- _WHAT IS NEEDED_:
Every line from the start of the records through the line with "(https://github.com/nschneid/amr-hackathon)." is to be written out exactly; pictures are not.

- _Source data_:
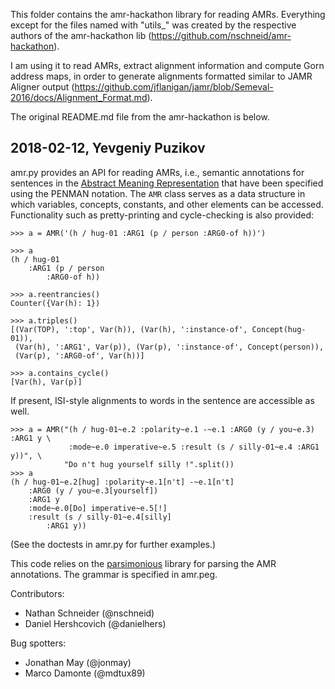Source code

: This folder contains the amr-hackathon library for reading AMRs.
Everything except for the files named with "utils_" was created by the
respective authors of the amr-hackathon lib
(https://github.com/nschneid/amr-hackathon).

I am using it to read AMRs, extract alignment information and compute
Gorn address maps, in order to generate alignments formatted similar to
JAMR Aligner output
(https://github.com/jflanigan/jamr/blob/Semeval-2016/docs/Alignment_Format.md).

The original README.md file from the amr-hackathon is below.

2018-02-12, Yevgeniy Puzikov
-----------------------------------------------------------------

amr.py provides an API for reading AMRs, i.e., semantic annotations for sentences 
in the [Abstract Meaning Representation](http://amr.isi.edu/) that have been 
specified using the PENMAN notation. The `AMR` class serves as a data structure 
in which variables, concepts, constants, and other elements can be accessed. 
Functionality such as pretty-printing and cycle-checking is also provided:

    >>> a = AMR('(h / hug-01 :ARG1 (p / person :ARG0-of h))')
    
    >>> a
    (h / hug-01
        :ARG1 (p / person
            :ARG0-of h))
    
    >>> a.reentrancies()
    Counter({Var(h): 1})
    
    >>> a.triples()
    [(Var(TOP), ':top', Var(h)), (Var(h), ':instance-of', Concept(hug-01)),
     (Var(h), ':ARG1', Var(p)), (Var(p), ':instance-of', Concept(person)),
     (Var(p), ':ARG0-of', Var(h))]
    
    >>> a.contains_cycle()
    [Var(h), Var(p)]

If present, ISI-style alignments to words in the sentence are accessible as well. 

    >>> a = AMR("(h / hug-01~e.2 :polarity~e.1 -~e.1 :ARG0 (y / you~e.3) :ARG1 y \
                 :mode~e.0 imperative~e.5 :result (s / silly-01~e.4 :ARG1 y))", \
                "Do n't hug yourself silly !".split())
    >>> a
    (h / hug-01~e.2[hug] :polarity~e.1[n't] -~e.1[n't]
        :ARG0 (y / you~e.3[yourself])
        :ARG1 y
        :mode~e.0[Do] imperative~e.5[!]
        :result (s / silly-01~e.4[silly]
            :ARG1 y))

(See the doctests in amr.py for further examples.)

This code relies on the [parsimonious](https://github.com/erikrose/parsimonious) 
library for parsing the AMR annotations. The grammar is specified in amr.peg. 

Contributors:

- Nathan Schneider (@nschneid)
- Daniel Hershcovich (@danielhers)

Bug spotters:

- Jonathan May (@jonmay)
- Marco Damonte (@mdtux89)
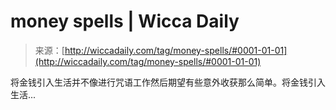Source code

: <!--yml

category: 未分类

date: 2024-06-12 18:25:19

-->

# money spells | Wicca Daily

> 来源：[http://wiccadaily.com/tag/money-spells/#0001-01-01](http://wiccadaily.com/tag/money-spells/#0001-01-01)

将金钱引入生活并不像进行咒语工作然后期望有些意外收获那么简单。将金钱引入生活...
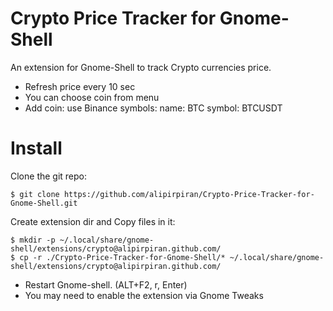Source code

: # Crypto Price Tracker for Gnome-Shell
An extension for Gnome-Shell to track Crypto currencies price.

* Refresh price every 10 sec
* You can choose coin from menu
* Add coin: use Binance symbols: name: BTC symbol: BTCUSDT

# Install

 Clone the git repo:

    $ git clone https://github.com/alipirpiran/Crypto-Price-Tracker-for-Gnome-Shell.git


 Create extension dir and Copy files in it:

    $ mkdir -p ~/.local/share/gnome-shell/extensions/crypto@alipirpiran.github.com/
    $ cp -r ./Crypto-Price-Tracker-for-Gnome-Shell/* ~/.local/share/gnome-shell/extensions/crypto@alipirpiran.github.com/
 
* Restart Gnome-shell. (ALT+F2, r, Enter)
* You may need to enable the extension via Gnome Tweaks
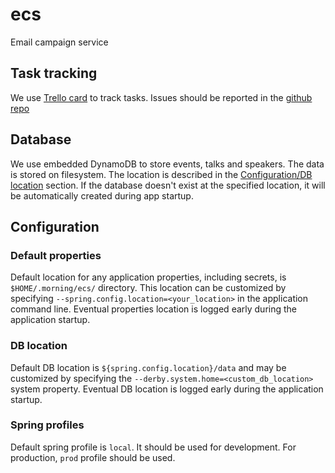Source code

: # ecs
Email campaign service

## Task tracking
We use [Trello card](https://trello.com/c/n79QeVre/40-%D0%B0%D0%B2%D1%82%D0%BE%D0%BC%D0%B0%D1%82%D0%B8%D0%B7%D1%83%D0%B2%D0%B0%D1%82%D0%B8-%D1%80%D0%BE%D0%B7%D1%81%D0%B8%D0%BB%D0%BA%D1%83-%D0%B5%D0%BC%D0%B5%D0%B9%D0%BB%D1%96%D0%B2)
to track tasks. Issues should be reported in the [github repo](https://github.com/morningatlohika/ecs)

## Database
We use embedded DynamoDB to store events, talks and speakers. The data is stored on filesystem.
The location is described in the [Configuration/DB location](#db-location) section.
If the database doesn't exist at the specified location, it will be automatically created during app startup.

## Configuration
### Default properties
Default location for any application properties, including secrets, is `$HOME/.morning/ecs/` directory.
This location can be customized by specifying `--spring.config.location=<your_location>` in the application command line.
Eventual properties location is logged early during the application startup.

### DB location
Default DB location is `${spring.config.location}/data` and may be customized by specifying the `--derby.system.home=<custom_db_location>` system property.
Eventual DB location is logged early during the application startup.

### Spring profiles
Default spring profile is `local`. It should be used for development.
For production, `prod` profile should be used.
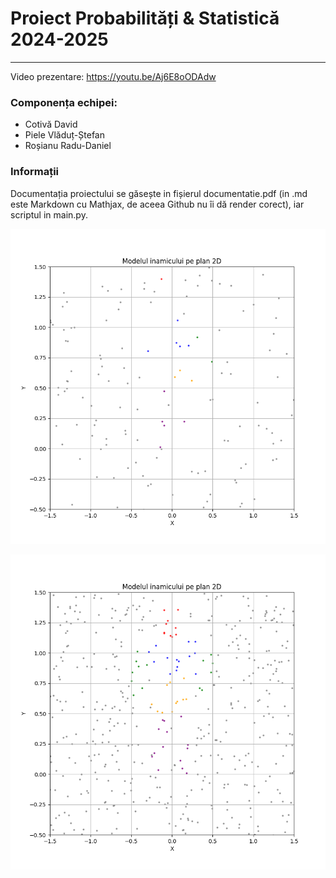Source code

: # Proiect Probabilități & Statistică 2024-2025
---
Video prezentare: https://youtu.be/Aj6E8oODAdw

### Componența echipei:
- Cotivă David
- Piele Vlăduț-Ștefan
- Roșianu Radu-Daniel

### Informații
Documentația proiectului se găsește in fișierul documentatie.pdf (in .md este Markdown cu Mathjax, de aceea Github nu îi dă render corect), iar scriptul in main.py.

![Simulation GIF](simulation.gif)

![Simulation GIF](simulation_faster.gif)
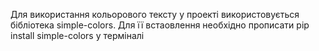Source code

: Для використання кольорового тексту у проекті використовується бібліотека simple-colors. Для її встаовлення необхідно прописати
pip install simple-colors у терміналі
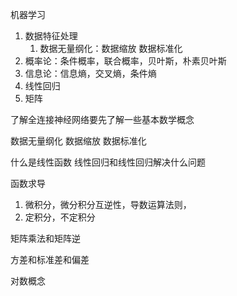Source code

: 机器学习

1. 数据特征处理
   1. 数据无量纲化：数据缩放 数据标准化
2. 概率论：条件概率，联合概率，贝叶斯，朴素贝叶斯
3. 信息论：信息熵，交叉熵，条件熵
4. 线性回归
5. 矩阵


了解全连接神经网络要先了解一些基本数学概念

数据无量纲化
  数据缩放 数据标准化

什么是线性函数
线性回归和线性回归解决什么问题

函数求导
  1. 微积分，微分积分互逆性，导数运算法则，
  2. 定积分，不定积分


矩阵乘法和矩阵逆

方差和标准差和偏差

对数概念
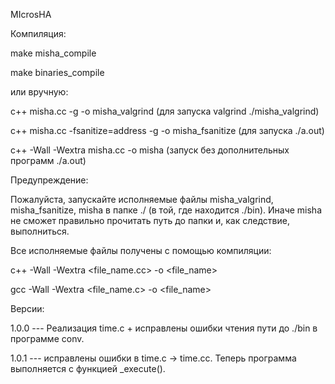 MIcrosHA

Компиляция:

make misha_compile

make binaries_compile

или вручную:

c++ misha.cc -g -o misha_valgrind (для запуска  valgrind ./misha_valgrind)

c++ misha.cc -fsanitize=address -g -o misha_fsanitize (для запуска ./a.out)

c++ -Wall -Wextra misha.cc -o misha (запуск без дополнительных программ ./a.out)

Предупреждение:

Пожалуйста, запускайте исполняемые файлы misha_valgrind, misha_fsanitize, misha в папке ./ (в той, где находится ./bin).
Иначе misha не сможет правильно прочитать путь до папки и, как следствие, выполниться.

Все исполняемые файлы получены с помощью компиляции:

c++ -Wall -Wextra <file_name.cc> -o <file_name> 

gcc -Wall -Wextra <file_name.c>  -o <file_name> 

Версии:

1.0.0 --- Реализация time.c + исправлены ошибки чтения пути до ./bin в программе conv.

1.0.1 --- исправлены ошибки в time.c -> time.cc. Теперь программа выполняется с функцией _execute().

- _RESPONSE AREA_:
Source code

: This folder contains the amr-hackathon library for reading AMRs.
Everything except for the files named with "utils_" was created by the
respective authors of the amr-hackathon lib
(https://github.com/nschneid/amr-hackathon).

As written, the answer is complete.